No decorrer da sua histórica evolução, já secular, as lógicas produtivas do sistema capitalista mudaram. Não estamos mais no tempo em que produção industrial e cultura remetiam a universos separados, radicalmente inconciliáveis; estamos no momento em que os sistemas de produção, de distribuição e de consumo são impregnados, penetrados, remodelados por operações de natureza fundamentalmente estética. O estilo, a beleza, a mobilização dos gostos e das sensibilidades são impostas cada vez mais como imperativos estratégicos das marcas. Este capitalismo de hiperconsumo, é o capitalismo da estética hedonista.

As indústrias de consumo, alavancadas pelo mundo mediático (o mundo do design, da moda, da publicidade), criaram necessidades com os seus próprios produtos em massa, carregados de sedução, afetos e sensibilidade. Assim se foi moldando um universo estético abundante e heterogéneo. Com a estetização da economia, vivemos num mundo marcado pela abundância de estilos, de imagens, de narrativas, de espetáculo, da cosmética à música.

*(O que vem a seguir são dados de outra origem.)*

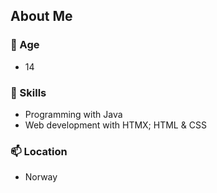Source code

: ## About Me
### 👤 Age
- 14
### 🔨 Skills
-  Programming with Java
-  Web development with HTMX; HTML & CSS
### 📫 Location
- Norway
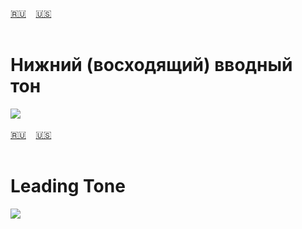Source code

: <span id="ru"><a href='#ru'>🇷🇺</a> &nbsp;&nbsp;&nbsp;<a href='#en'>🇺🇸</a> &nbsp;&nbsp;&nbsp;</span><br><br>
# Нижний (восходящий) вводный тон

![](https://github.com/stolbitsa/stolbitsa/assets/149964365/49304278-ab59-42b7-a883-f84885bde316)<br><br>
<span id="en"><a href='#ru'>🇷🇺</a> &nbsp;&nbsp;&nbsp;<a href='#en'>🇺🇸</a> &nbsp;&nbsp;&nbsp;</span><br><br>
# Leading Tone

![](https://github.com/stolbitsa/stolbitsa/assets/149964365/49304278-ab59-42b7-a883-f84885bde316)
<br><br>
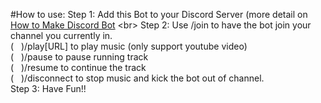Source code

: #How to use:
  Step 1: Add this Bot to your Discord Server (more detail on [How to Make Discord Bot]([https://www.google.com](https://www.upwork.com/resources/how-to-make-discord-bot)https://www.upwork.com/resources/how-to-make-discord-bot) <br>
  Step 2: Use /join to have the bot join your channel you currently in.<br>
              ( &nbsp; )/play[URL] to play music (only support youtube video)<br>
              ( &nbsp; )/pause to pause running track<br>
              ( &nbsp; )/resume to continue the track<br>
              ( &nbsp; )/disconnect to stop music and kick the bot out of channel.<br>
  Step 3: Have Fun!!<br>
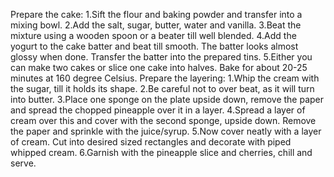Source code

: Prepare the cake:
1.Sift the flour and baking powder and transfer into a mixing bowl.
2.Add the salt, sugar, butter, water and vanilla.
3.Beat the mixture using a wooden spoon or a beater till well blended.
4.Add the yogurt to the cake batter and beat till smooth. The batter looks almost glossy when done. Transfer the batter into the prepared tins.
5.Either you can make two cakes or slice one cake into halves. Bake for about 20-25 minutes at 160 degree Celsius.
Prepare the layering:
1.Whip the cream with the sugar, till it holds its shape.
2.Be careful not to over beat, as it will turn into butter.
3.Place one sponge on the plate upside down, remove the paper and spread the chopped pineapple over it in a layer.
4.Spread a layer of cream over this and cover with the second sponge, upside down. Remove the paper and sprinkle with the juice/syrup.
5.Now cover neatly with a layer of cream. Cut into desired sized rectangles and decorate with piped whipped cream.
6.Garnish with the pineapple slice and cherries, chill and serve.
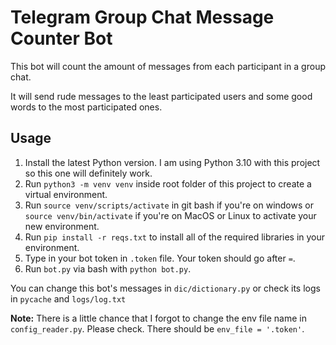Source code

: # Telegram Group Chat Message Counter Bot

This bot will count the amount of messages from each participant in a group chat.

It will send rude messages to the least participated users and some good words to the most participated ones.

## Usage

1. Install the latest Python version. I am using Python 3.10 with this project so this one will definitely work.
2. Run `python3 -m venv venv` inside root folder of this project to create a virtual environment.
3. Run `source venv/scripts/activate` in git bash if you're on windows or `source venv/bin/activate` if you're on MacOS or Linux to activate your new environment.
4. Run `pip install -r reqs.txt` to install all of the required libraries in your environment.
5. Type in your bot token in `.token` file. Your token should go after `=`. 
6. Run `bot.py` via bash with `python bot.py`.

You can change this bot's messages in `dic/dictionary.py` or check its logs in `pycache` and `logs/log.txt`

**Note:** There is a little chance that I forgot to change the env file name in `config_reader.py`. Please check. There should be `env_file = '.token'`.
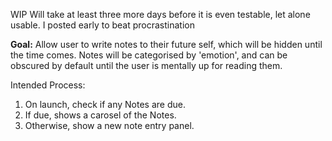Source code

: WIP Will take at least three more days before it is even testable, let alone usable. I posted early to beat procrastination

**Goal:** Allow user to write notes to their future self, which will be hidden until the time comes. Notes will be categorised by 'emotion', and can be obscured by default until the user is mentally up for reading them.

Intended Process:

1. On launch, check if any Notes are due.
2. If due, shows a carosel of the Notes.
3. Otherwise, show a new note entry panel.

O capitalismo engendra um mundo “inabitável” ou “o pior dos mundos possível”, embalado por uma economia estética que estetiza a vida quotidiana. Em toda a parte o real se constrói em virtual através da imagem. Foi dessa maneira que as gigantes tecnológicas que dão suporte às redes sociais, integrando nas suas plataformas uma dimensão estético-emocional que se tornou central na concorrência que as marcas travam entre si através da utilização dos próprios utilizadores para publicitarem os seus produtos. É o que Gilles Lipovetsky chama de "capitalismo artista ou criativo trans estético", que se caracteriza pelo peso crescente dos mercados da sensibilidade e do “design process”, por um trabalho sistemático de estilização dos bens e dos lugares mercantis, de integração generalizada da arte, do “look” e do afeto no universo consumista. Portanto, uma paisagem económica mundial caótica, e ao mesmo tempo estilizada.

Assim, o desenvolvimento do capitalismo financeiro contemporâneo associou-se ao mundo da Arte para se potenciar. Não se deve entender com isso que seja um capitalismo menos cínico ou menos agressivo quanto ao lucro e à conquista dos mercados. O que daí decorre é que estamos num novo ciclo marcado por uma relativa indiferenciação das esferas económica e estética, pela desregulamentação das distinções entre o económico e o estético, a indústria e o estilo, a moda e a arte, o divertimento e o cultural, o comercial e o criativo, a cultura de massa e a alta cultura. Doravante, nas economias da hipermodernidade, essas esferas se hibridizam, se misturam, se interpenetram. Uma lógica de indiferenciação que é menos pós-moderna do que hipermoderna, a tal ponto se inscreve na dinâmica de fundo das economias modernas que se caracterizam pela otimização dos resultados e pelo cálculo sistemático dos custos e benefícios.

A profusão da estética hipermoderna é filha das “águas frias do cálculo egoísta”, como disse Karl Marx. É a cultura moderna da racionalidade instrumental. E da eficiência económica do "Crescimento? Sempre!" . E contínuo. A dominação da racionalidade produtiva e mercantil não elimina de modo algum o avanço das lógicas sensíveis e intuitivas, qualitativas e estéticas. E, simultaneamente, a uniformidade planetária do “calcular tudo” não deve ocultar a excrescência das criações de intuito emocional. A lei homogénea do economicismo, e da produtividade do mundo do trabalho, é o que leva a uma estetização sem limites e ao mesmo tempo pluralista, privada de unidade e de critérios consensuais.